Pour parler de ce spectacle, que nous n’avions pu voir à sa sortie, mais dont nous n’avons cessé d’entendre des éloges, nous avons fait appel à un chroniqueur exceptionnel – dans tous les sens du terme. C’est un pair de David Geselson qui signe cette chronique, l’auteur et metteur en scène Joël Jouanneau, grande figure du théâtre français.
Parvenu à l’hiver de son existence, André Gorz, auteur d’un ouvrage majeur, Le traître, se relit et découvre, effaré, qu’il y parle avec « une sorte de condescen-
dance désinvolte » de celle qu’il aime et l’accompagne dans la vie depuis plusieurs décennies.
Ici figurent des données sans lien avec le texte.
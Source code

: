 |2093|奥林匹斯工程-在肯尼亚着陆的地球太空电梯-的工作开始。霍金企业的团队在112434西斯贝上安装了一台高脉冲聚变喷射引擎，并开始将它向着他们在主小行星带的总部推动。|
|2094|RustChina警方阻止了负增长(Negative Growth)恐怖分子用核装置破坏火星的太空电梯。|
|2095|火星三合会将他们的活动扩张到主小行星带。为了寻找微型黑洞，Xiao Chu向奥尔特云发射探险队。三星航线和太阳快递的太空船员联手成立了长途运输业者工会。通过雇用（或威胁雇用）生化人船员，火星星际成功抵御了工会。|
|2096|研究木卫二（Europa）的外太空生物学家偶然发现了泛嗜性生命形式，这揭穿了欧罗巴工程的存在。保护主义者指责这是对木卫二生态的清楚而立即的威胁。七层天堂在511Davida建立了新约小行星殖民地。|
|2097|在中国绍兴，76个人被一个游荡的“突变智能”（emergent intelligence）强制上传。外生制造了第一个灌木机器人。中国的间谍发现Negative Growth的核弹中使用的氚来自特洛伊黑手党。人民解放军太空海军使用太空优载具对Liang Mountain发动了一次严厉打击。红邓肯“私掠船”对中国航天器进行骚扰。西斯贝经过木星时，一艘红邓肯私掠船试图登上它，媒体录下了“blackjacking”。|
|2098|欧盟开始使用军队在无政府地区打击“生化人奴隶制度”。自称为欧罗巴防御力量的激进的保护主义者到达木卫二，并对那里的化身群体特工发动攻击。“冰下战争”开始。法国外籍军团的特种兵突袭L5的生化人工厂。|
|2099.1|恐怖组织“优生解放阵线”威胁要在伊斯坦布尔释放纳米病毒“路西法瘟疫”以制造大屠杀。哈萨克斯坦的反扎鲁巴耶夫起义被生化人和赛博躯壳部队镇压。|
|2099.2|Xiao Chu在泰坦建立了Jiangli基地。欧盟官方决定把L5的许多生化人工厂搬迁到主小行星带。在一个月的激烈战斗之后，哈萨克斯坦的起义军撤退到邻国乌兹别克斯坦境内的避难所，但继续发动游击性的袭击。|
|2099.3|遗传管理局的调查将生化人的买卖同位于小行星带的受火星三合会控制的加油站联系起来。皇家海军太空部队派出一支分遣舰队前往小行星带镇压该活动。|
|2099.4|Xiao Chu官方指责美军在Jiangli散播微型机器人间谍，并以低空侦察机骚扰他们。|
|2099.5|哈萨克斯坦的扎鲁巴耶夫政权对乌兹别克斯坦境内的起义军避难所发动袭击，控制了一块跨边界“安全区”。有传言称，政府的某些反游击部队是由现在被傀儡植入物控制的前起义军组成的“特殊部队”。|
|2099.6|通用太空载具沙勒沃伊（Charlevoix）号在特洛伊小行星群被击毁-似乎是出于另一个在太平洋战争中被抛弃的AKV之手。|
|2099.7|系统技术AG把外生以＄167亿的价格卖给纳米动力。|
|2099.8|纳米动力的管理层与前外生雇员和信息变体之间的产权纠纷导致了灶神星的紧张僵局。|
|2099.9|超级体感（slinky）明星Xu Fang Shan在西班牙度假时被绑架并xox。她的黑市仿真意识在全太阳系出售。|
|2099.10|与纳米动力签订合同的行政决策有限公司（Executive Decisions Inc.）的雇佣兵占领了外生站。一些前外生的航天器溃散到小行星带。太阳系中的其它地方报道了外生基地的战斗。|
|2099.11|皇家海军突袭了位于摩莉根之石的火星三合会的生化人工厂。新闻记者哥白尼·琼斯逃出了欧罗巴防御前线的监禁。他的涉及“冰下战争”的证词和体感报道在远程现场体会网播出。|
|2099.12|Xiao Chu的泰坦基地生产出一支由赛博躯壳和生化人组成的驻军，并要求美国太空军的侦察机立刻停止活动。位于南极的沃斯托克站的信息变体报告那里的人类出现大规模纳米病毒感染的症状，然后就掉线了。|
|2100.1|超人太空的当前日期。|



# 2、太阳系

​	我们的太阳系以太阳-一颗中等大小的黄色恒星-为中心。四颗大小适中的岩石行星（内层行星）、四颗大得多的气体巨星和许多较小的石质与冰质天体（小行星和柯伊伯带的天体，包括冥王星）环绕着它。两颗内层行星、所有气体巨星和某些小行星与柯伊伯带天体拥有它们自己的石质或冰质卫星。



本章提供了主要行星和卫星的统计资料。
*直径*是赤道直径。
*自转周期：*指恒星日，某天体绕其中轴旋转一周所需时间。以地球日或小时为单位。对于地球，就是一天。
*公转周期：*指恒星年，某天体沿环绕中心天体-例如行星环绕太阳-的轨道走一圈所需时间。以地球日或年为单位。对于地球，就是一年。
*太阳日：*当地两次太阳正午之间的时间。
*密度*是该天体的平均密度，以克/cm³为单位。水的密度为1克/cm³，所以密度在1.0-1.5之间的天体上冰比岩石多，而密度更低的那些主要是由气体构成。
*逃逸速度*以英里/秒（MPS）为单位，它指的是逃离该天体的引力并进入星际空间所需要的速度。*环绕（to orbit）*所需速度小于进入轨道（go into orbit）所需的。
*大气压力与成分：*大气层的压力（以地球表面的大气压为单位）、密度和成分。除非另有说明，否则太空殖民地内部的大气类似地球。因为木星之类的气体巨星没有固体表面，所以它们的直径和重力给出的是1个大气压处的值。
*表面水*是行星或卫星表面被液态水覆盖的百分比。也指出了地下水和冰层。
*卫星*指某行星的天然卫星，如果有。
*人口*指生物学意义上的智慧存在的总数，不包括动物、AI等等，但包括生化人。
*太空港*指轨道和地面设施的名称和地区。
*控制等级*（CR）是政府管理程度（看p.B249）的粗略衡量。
Plus accablant encore, dans le peu de place qu’il lui accorde dans le livre, elle est soit « défigurée », soit « humiliée ». Hanté par le pourquoi de ses oublis et mensonges, ce célèbre visionnaire politique et écologiste écrit Lettre à D. sous-titrée Histoire d’un amour, à la fois tentative de rachat, demande de pardon et poignante confession de 75 pages qui ne s’oublient pas.
Peu de mois après la publication du livre, les deux amants font le choix de disparaître ensemble. Deux acteurs décident d’exposer et soumettre ce texte au cordeau aux vérités du plateau. Ce n’est pas leur histoire, ils n’ont pas du tout l’âge de ce couple octogénaire, ce sont d’encore jeunes gens, mais tant par la délicatesse de l’adaptation que par la magie de l’interprétation, nous sommes invités à partager ce bouleversant, bien que tardif, aveu. Invités oui, puisque dès l’amorce de ce grand travail, le couple nous attend chez lui, dans ses meubles, sourire aux lèvres et coupe de champagne à la main.
Disons-le, ce n’est pas sans risque de jouer ainsi la connivence avec le public, ce pourrait même être un brin facile, si ce n’est démagogue, mais ici non, pas du tout, ici cela se justifie pleinement, ici cela conduit à l’écoute délicate et attentive de ce qui suit : une heure intense, sans pathos ni cri, où ne se perd dans le vent aucune syllabe, et où l’amour est mis en abîme avec un tact infini. Pure merveille de théâtre portée par David Geselson et Laure Mathis.